How to complete this task: Everything in the records except the pictures needs to be printed again exactly.
########
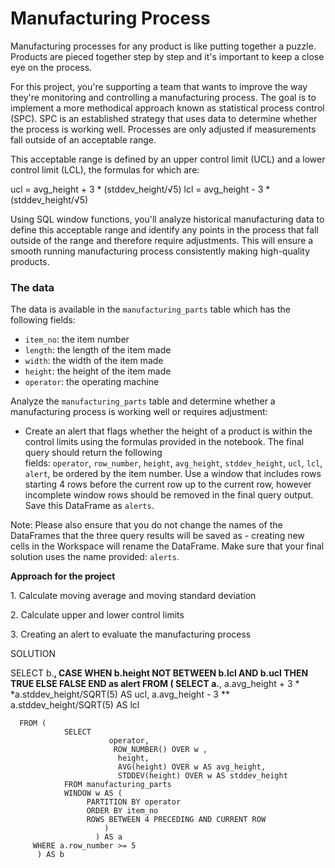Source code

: # Manufacturing Process

Manufacturing processes for any product is like putting together a puzzle. Products are pieced together step by step and it's important to keep a close eye on the process.

For this project, you're supporting a team that wants to improve the way they're monitoring and controlling a manufacturing process. The goal is to implement a more methodical approach known as statistical process control (SPC). SPC is an established strategy that uses data to determine whether the process is working well. Processes are only adjusted if measurements fall outside of an acceptable range.

This acceptable range is defined by an upper control limit (UCL) and a lower control limit (LCL), the formulas for which are:

ucl = avg_height + 3 * (stddev_height/√5)
lcl = avg_height - 3 * (stddev_height/√5)

Using SQL window functions, you'll analyze historical manufacturing data to define this acceptable range and identify any points in the process that fall outside of the range and therefore require adjustments. This will ensure a smooth running manufacturing process consistently making high-quality products.

### The data

The data is available in the `manufacturing_parts` table which has the following fields:

- `item_no`: the item number
- `length`: the length of the item made
- `width`: the width of the item made
- `height`: the height of the item made
- `operator`: the operating machine

Analyze the `manufacturing_parts` table and determine whether a manufacturing process is working well or requires adjustment:

- Create an alert that flags whether the height of a product is within the control limits using the formulas provided in the notebook. The final query should return the following fields: `operator`, `row_number`, `height`, `avg_height`, `stddev_height`, `ucl`, `lcl`, `alert`, be ordered by the item number. Use a window that includes rows starting 4 rows before the current row up to the current row, however incomplete window rows should be removed in the final query output. Save this DataFrame as `alerts`.

Note: Please also ensure that you do not change the names of the DataFrames that the three query results will be saved as - creating new cells in the Workspace will rename the DataFrame. Make sure that your final solution uses the name provided: `alerts`.

**Approach for the project**

1. Calculate moving average and moving standard deviation

2. Calculate upper and lower control limits

3. Creating an alert to evaluate the manufacturing process

SOLUTION


SELECT b.**,
       CASE
            WHEN b.height NOT BETWEEN b.lcl AND b.ucl THEN TRUE
             ELSE FALSE
             END as alert
FROM (
     SELECT a.**,
                    a.avg_height + 3 * *a.stddev_height/SQRT(5) AS ucl,
                    a.avg_height - 3 ** a.stddev_height/SQRT(5) AS lcl

      FROM (
                SELECT
                          operator,
                           ROW_NUMBER() OVER w ,
                            height,
                            AVG(height) OVER w AS avg_height,
                            STDDEV(height) OVER w AS stddev_height
                FROM manufacturing_parts
                WINDOW w AS (
                     PARTITION BY operator
                     ORDER BY item_no
                     ROWS BETWEEN 4 PRECEDING AND CURRENT ROW
                         )
                       ) AS a
         WHERE a.row_number >= 5
          ) AS b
########
Solution below:
Source code

: # Manufacturing Process

Manufacturing processes for any product is like putting together a puzzle. Products are pieced together step by step and it's important to keep a close eye on the process.

For this project, you're supporting a team that wants to improve the way they're monitoring and controlling a manufacturing process. The goal is to implement a more methodical approach known as statistical process control (SPC). SPC is an established strategy that uses data to determine whether the process is working well. Processes are only adjusted if measurements fall outside of an acceptable range.

This acceptable range is defined by an upper control limit (UCL) and a lower control limit (LCL), the formulas for which are:

ucl = avg_height + 3 * (stddev_height/√5)
lcl = avg_height - 3 * (stddev_height/√5)

Using SQL window functions, you'll analyze historical manufacturing data to define this acceptable range and identify any points in the process that fall outside of the range and therefore require adjustments. This will ensure a smooth running manufacturing process consistently making high-quality products.

### The data

The data is available in the `manufacturing_parts` table which has the following fields:

- `item_no`: the item number
- `length`: the length of the item made
- `width`: the width of the item made
- `height`: the height of the item made
- `operator`: the operating machine

Analyze the `manufacturing_parts` table and determine whether a manufacturing process is working well or requires adjustment:

- Create an alert that flags whether the height of a product is within the control limits using the formulas provided in the notebook. The final query should return the following fields: `operator`, `row_number`, `height`, `avg_height`, `stddev_height`, `ucl`, `lcl`, `alert`, be ordered by the item number. Use a window that includes rows starting 4 rows before the current row up to the current row, however incomplete window rows should be removed in the final query output. Save this DataFrame as `alerts`.

Note: Please also ensure that you do not change the names of the DataFrames that the three query results will be saved as - creating new cells in the Workspace will rename the DataFrame. Make sure that your final solution uses the name provided: `alerts`.

**Approach for the project**

1. Calculate moving average and moving standard deviation

2. Calculate upper and lower control limits

3. Creating an alert to evaluate the manufacturing process

SOLUTION


SELECT b.**,
       CASE
            WHEN b.height NOT BETWEEN b.lcl AND b.ucl THEN TRUE
             ELSE FALSE
             END as alert
FROM (
     SELECT a.**,
                    a.avg_height + 3 * *a.stddev_height/SQRT(5) AS ucl,
                    a.avg_height - 3 ** a.stddev_height/SQRT(5) AS lcl

      FROM (
                SELECT
                          operator,
                           ROW_NUMBER() OVER w ,
                            height,
                            AVG(height) OVER w AS avg_height,
                            STDDEV(height) OVER w AS stddev_height
                FROM manufacturing_parts
                WINDOW w AS (
                     PARTITION BY operator
                     ORDER BY item_no
                     ROWS BETWEEN 4 PRECEDING AND CURRENT ROW
                         )
                       ) AS a
         WHERE a.row_number >= 5
          ) AS b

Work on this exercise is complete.